The law’s author, Senate Majority Leader Ellen Corbett (D-San Leandro), said she was trying to rectify a “deficiency in current law” by collecting “self-reported information to help identify diversity of sexual orientation or gender identity and gender expression, or lack thereof.” But do we really want sitting judges and justices, and prospective appointees, to be asked to reveal to a government bureaucrat what their preferences in the bedroom are? Is it anyone’s business? Is it relevant?
In an effort to balance the obvious privacy issues caused by a prying governmental agency, the statute mandates that answering the question is voluntary, and the agency reports that only “aggregate” statistical information by “specific jurisdiction” will be released. Aggregating information, however, is not enough to protect judges’ privacy. In counties with hundreds of judges such as Los Angeles and San Diego, it might be. But what about in jurisdictions where there are very few judges? Mono, Alpine, Plumas, Sierra, Calaveras and eight other counties have only two judges, and nearly 30 of the state’s counties have 10 or fewer judges.
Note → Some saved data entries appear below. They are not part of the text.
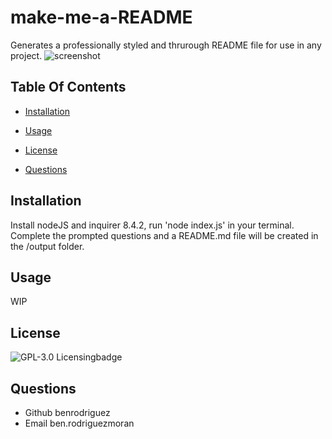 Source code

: 
# make-me-a-README
Generates a professionally styled and thrurough README file for use in any project.
![screenshot](assets/images/screenshot.png)
## Table Of Contents
- [Installation](#installation)
- [Usage](#usage)

- [License](#license)
- [Questions](#questions)




## Installation 
Install nodeJS and inquirer 8.4.2, run 'node index.js' in your terminal. Complete the prompted questions and a README.md file will be created in the /output folder.
## Usage 
WIP

## License

![[GPL-3.0 Licensing](https://choosealicense.com/licenses/gpl-3.0/)badge](https://img.shields.io/badge/license-gpl-3.0-blue.svg)

## Questions
- Github benrodriguez 
- Email ben.rodriguezmoran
People might start speculating about which judges are the straight, gay, transgender or bisexual ones among the handful in each county. Would that really promote diversity on the bench? Or would it be more likely to lead to a reluctance by some prospective gay jurists to put themselves forward?
There is a further lapse in logic in the seemingly well-intentioned effort to know “how the lesbian, gay, bisexual and transgender community is being represented in the judiciary.” Is it relevant to the administration of justice or the appearance of fairness to engage in promoting sexual orientation diversity on the bench?
In the case of visible minorities, one can make the argument that litigants and others with business before the courts are put at ease by seeing individuals on the bench who look like them or who share their ethnic background. Having an all-male or all-white judiciary can distance the bench from both the bar and litigants. But a judge’s sexual orientation isn’t automatically discernible, nor should it be. It’s something we simply don’t need to know, just as we don’t need to know whether a judge is left-handed or right-handed, or a twin.
One might argue that diversity of sexual orientation is necessary for the sake of the type of justice dispensed, but a ruling in the recent Proposition 8 case (the ban on gay marriage) disproved that notion out of hand. The fact that the trial judge on the case was a gay federal jurist in a long-term, same-sex relationship was found by a higher court to be irrelevant to the substance of his ruling. The presiding judge hearing the appeal ruled that assertions of differential justice being dispensed because of the judge’s sexual orientation and relationship were “warrantless” and were, in fact, “intimate but irrelevant details of his (the judge’s) personal life.”
California’s legislators mindlessly enacted a law in service of political correctness that is pernicious in its application and insidious in its potential impact.